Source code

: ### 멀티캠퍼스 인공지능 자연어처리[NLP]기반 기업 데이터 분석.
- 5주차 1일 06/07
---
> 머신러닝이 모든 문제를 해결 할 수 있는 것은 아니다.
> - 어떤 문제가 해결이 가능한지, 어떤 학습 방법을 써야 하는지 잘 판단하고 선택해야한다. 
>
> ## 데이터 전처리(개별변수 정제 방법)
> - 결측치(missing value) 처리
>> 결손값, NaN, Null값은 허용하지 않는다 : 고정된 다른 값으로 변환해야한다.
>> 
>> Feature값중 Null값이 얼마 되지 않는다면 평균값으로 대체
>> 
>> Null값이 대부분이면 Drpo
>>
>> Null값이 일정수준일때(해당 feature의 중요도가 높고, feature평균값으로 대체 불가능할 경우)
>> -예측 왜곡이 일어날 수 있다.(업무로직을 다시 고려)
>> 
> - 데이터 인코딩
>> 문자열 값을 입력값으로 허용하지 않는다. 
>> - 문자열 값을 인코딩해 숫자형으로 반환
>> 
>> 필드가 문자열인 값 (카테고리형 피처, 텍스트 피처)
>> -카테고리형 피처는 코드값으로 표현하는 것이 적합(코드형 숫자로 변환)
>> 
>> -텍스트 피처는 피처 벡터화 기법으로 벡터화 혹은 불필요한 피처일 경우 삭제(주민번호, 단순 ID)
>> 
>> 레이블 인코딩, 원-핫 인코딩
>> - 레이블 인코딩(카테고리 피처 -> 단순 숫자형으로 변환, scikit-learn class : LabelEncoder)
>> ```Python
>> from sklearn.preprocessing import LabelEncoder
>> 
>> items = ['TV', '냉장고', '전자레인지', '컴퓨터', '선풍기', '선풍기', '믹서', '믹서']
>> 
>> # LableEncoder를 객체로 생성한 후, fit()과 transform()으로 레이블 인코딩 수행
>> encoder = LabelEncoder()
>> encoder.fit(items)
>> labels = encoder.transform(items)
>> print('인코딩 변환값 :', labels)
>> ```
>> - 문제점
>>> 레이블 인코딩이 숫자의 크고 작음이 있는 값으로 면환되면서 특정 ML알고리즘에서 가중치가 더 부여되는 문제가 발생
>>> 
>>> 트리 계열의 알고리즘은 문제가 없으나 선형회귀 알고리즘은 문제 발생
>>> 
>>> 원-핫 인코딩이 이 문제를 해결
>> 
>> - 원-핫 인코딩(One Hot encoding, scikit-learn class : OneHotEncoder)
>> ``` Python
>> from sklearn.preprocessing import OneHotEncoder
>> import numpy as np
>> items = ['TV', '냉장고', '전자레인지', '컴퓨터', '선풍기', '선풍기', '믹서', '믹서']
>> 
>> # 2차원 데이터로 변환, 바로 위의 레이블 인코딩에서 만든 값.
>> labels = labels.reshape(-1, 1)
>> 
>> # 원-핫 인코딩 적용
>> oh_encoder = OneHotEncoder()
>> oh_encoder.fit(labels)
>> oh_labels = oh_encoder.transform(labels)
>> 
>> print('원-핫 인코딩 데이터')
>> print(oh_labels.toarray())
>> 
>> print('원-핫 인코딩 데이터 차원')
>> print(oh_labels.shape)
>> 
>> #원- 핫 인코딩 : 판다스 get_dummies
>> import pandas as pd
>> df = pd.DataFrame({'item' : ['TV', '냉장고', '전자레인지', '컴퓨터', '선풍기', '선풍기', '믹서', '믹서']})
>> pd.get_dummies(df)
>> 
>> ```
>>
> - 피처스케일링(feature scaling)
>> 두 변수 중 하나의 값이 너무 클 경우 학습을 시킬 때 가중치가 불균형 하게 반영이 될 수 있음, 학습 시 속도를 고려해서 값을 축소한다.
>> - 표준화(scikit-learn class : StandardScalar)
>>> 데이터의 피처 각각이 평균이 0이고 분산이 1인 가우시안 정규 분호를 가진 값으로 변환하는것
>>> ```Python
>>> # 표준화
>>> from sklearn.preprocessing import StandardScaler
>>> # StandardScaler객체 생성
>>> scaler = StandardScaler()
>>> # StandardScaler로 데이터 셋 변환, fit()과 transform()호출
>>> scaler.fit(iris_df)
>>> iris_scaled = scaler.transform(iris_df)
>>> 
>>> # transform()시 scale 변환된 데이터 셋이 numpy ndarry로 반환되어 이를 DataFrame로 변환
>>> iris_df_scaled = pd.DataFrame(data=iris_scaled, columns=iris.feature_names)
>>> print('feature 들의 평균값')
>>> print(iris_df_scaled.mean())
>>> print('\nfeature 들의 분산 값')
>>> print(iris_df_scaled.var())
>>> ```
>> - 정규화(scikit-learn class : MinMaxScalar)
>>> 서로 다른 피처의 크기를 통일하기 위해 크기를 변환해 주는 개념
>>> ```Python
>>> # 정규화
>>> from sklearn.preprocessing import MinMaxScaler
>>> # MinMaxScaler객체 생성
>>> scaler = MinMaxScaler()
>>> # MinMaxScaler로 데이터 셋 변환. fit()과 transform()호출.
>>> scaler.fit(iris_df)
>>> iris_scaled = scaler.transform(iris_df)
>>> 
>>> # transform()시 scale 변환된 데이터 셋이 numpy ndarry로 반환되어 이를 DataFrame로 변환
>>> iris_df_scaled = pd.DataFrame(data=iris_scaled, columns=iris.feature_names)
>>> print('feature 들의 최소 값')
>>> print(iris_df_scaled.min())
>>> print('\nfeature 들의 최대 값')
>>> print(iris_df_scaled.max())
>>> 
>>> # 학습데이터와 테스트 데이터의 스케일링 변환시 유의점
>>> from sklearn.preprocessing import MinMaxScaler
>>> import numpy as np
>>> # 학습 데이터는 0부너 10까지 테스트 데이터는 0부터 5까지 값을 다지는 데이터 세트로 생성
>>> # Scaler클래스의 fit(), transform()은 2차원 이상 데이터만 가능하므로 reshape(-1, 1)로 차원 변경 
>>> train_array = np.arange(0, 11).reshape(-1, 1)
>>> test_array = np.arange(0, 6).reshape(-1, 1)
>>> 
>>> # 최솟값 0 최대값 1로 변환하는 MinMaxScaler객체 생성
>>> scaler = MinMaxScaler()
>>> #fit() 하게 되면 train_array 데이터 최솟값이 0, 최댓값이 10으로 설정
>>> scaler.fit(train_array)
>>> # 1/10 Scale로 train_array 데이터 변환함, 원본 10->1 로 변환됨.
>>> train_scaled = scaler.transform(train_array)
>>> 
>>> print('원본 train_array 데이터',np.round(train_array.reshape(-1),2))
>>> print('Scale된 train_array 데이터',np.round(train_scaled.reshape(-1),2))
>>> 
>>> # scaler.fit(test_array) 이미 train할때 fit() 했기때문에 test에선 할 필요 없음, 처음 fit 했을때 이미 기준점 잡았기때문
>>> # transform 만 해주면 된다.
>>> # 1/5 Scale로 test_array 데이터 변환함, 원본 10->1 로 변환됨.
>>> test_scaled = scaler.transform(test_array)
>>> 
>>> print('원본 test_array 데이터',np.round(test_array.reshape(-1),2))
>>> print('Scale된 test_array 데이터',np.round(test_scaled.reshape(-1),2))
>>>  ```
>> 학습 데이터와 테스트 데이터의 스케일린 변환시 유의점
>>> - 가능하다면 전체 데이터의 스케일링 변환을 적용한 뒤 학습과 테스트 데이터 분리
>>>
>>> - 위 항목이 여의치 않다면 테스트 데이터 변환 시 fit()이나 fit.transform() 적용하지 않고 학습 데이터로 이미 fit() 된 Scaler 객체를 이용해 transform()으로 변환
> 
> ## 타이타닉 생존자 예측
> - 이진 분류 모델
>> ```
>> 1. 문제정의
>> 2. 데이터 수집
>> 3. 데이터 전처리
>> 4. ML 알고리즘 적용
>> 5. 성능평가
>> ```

:::

§ Problem description
Nothing but a number is expected: how many lines in the data above hold the word "from".

§ Solved exercise
5